I know I need a change. I need a healthy change so I’m also going to start walking every morning after I take the kids to school. Who knows maybe I’ll add exercising too. But I cannot keep taking my youth and my genetic lottery for granted. I only hope that this is the answer I need. But I would be in remiss if I didn’t mention I also need one more thing.
I need to go to church. One thing about film production is it happens on the weekends when you’re starting out. The rest of your crew and cast have day jobs during the week. So that leaves all film production to happen on the weekends which means that Saturdays are always loaded. This means on Sundays if I’m not required to be on set that I am sleeping in. It’s not beneficial for church life.
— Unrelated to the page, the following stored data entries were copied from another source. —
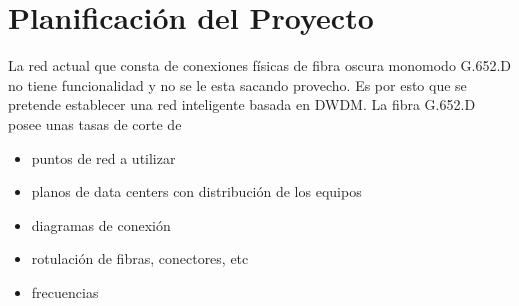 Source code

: \section{Planificaci\'on del Proyecto}\label{sec:planificacion}

La red actual que consta de conexiones físicas de fibra oscura monomodo G.652.D no tiene funcionalidad y no se le esta sacando provecho. Es por esto que se pretende establecer una red inteligente basada en DWDM. La fibra G.652.D posee unas tasas de corte de 




\begin{itemize}
\item puntos de red a utilizar
\item planos de data centers con distribución de los equipos
\item diagramas de conexión
\item rotulación de fibras, conectores, etc
\item frecuencias
\end{itemize}
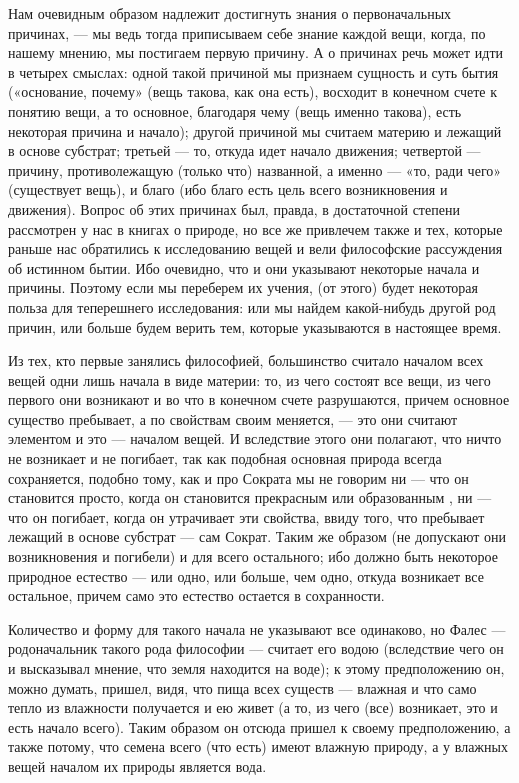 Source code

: \documentclass{article}
\begin{document}
Нам очевидным образом надлежит достигнуть знания о первоначальных причинах, — мы ведь тогда приписываем себе знание каждой вещи, когда, по нашему мнению, мы постигаем первую причину. А о причинах речь может идти в четырех смыслах: одной такой причиной мы признаем сущность и суть бытия («основание, почему»
\footnotemark[1]
(вещь такова, как она есть), восходит в конечном счете к понятию вещи, а то основное, благодаря чему (вещь именно такова), есть некоторая причина и начало);
\footnotemark[2]
другой причиной мы считаем материю и лежащий в основе субстрат; третьей — то, откуда идет начало движения; четвертой — причину, противолежащую (только что) названной, а именно — «то, ради чего» (существует вещь), и благо (ибо благо есть цель всего возникновения и движения). Вопрос об этих причинах был, правда, в достаточной степени рассмотрен у нас в книгах о природе, но все же привлечем также и тех, которые раньше нас обратились к исследованию вещей и вели философские рассуждения об истинном бытии. Ибо очевидно, что и они указывают некоторые начала и причины. Поэтому если мы переберем их учения, (от этого) будет некоторая польза для теперешнего исследования: или мы найдем какой-нибудь другой род причин, или больше будем верить тем, которые указываются в настоящее время.

Из тех, кто первые занялись философией, большинство считало началом всех вещей одни лишь начала в виде
\footnotemark[3]
материи: то, из чего состоят все вещи, из чего первого они возникают и во что в конечном счете разрушаются, причем основное существо пребывает, а по свойствам своим меняется, — это они считают элементом и это — началом вещей. И вследствие этого они полагают, что ничто не возникает и не погибает, так как подобная основная природа всегда сохраняется, подобно тому, как и про Сократа мы не говорим ни — что он становится просто, когда он становится прекрасным или образованным
\footnotemark[4]
, ни — что он погибает, когда он утрачивает эти свойства, ввиду того, что пребывает лежащий в основе субстрат — сам Сократ. Таким же образом (не допускают они возникновения и погибели) и для всего остального; ибо должно быть некоторое природное естество
\footnotemark[5]
— или одно, или больше, чем одно, откуда возникает все остальное, причем само это естество остается в сохранности.

Количество и форму для такого начала не указывают все одинаково, но Фалес --- родоначальник такого рода философии --- считает его водою (вследствие чего он и высказывал мнение, что земля находится на воде); к этому предположению он, можно думать, пришел, видя, что пища всех существ --- влажная и что само тепло из влажности получается и ею живет (а то, из чего (все) возникает, это и есть начало всего). Таким образом он отсюда пришел к своему предположению, а также потому, что семена всего (что есть) имеют влажную природу, а у влажных вещей началом их природы является вода.
\end{document}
I miss my church life. I miss praying, I miss everything about it. It’s been too long and now I must return. I cannot stay away any longer. Church is a gift I give myself. I haven’t been giving myself anything as of late. That needs to change. So along with the above changes I am making church a priority in all our lives.
As far a film production goes. I’m not sure what I’ll be doing next. Maybe I’ll just help with Unit Production Management. Maybe I’ll just help with casting, I’ve been very successful with that. But whatever I choose it has to be secondary to what my soul needs. I am ineffective without my heart. I use it to see and hear and understand all those I come in contact with and right now I can’t do any of that like I used too. That is simply unacceptable.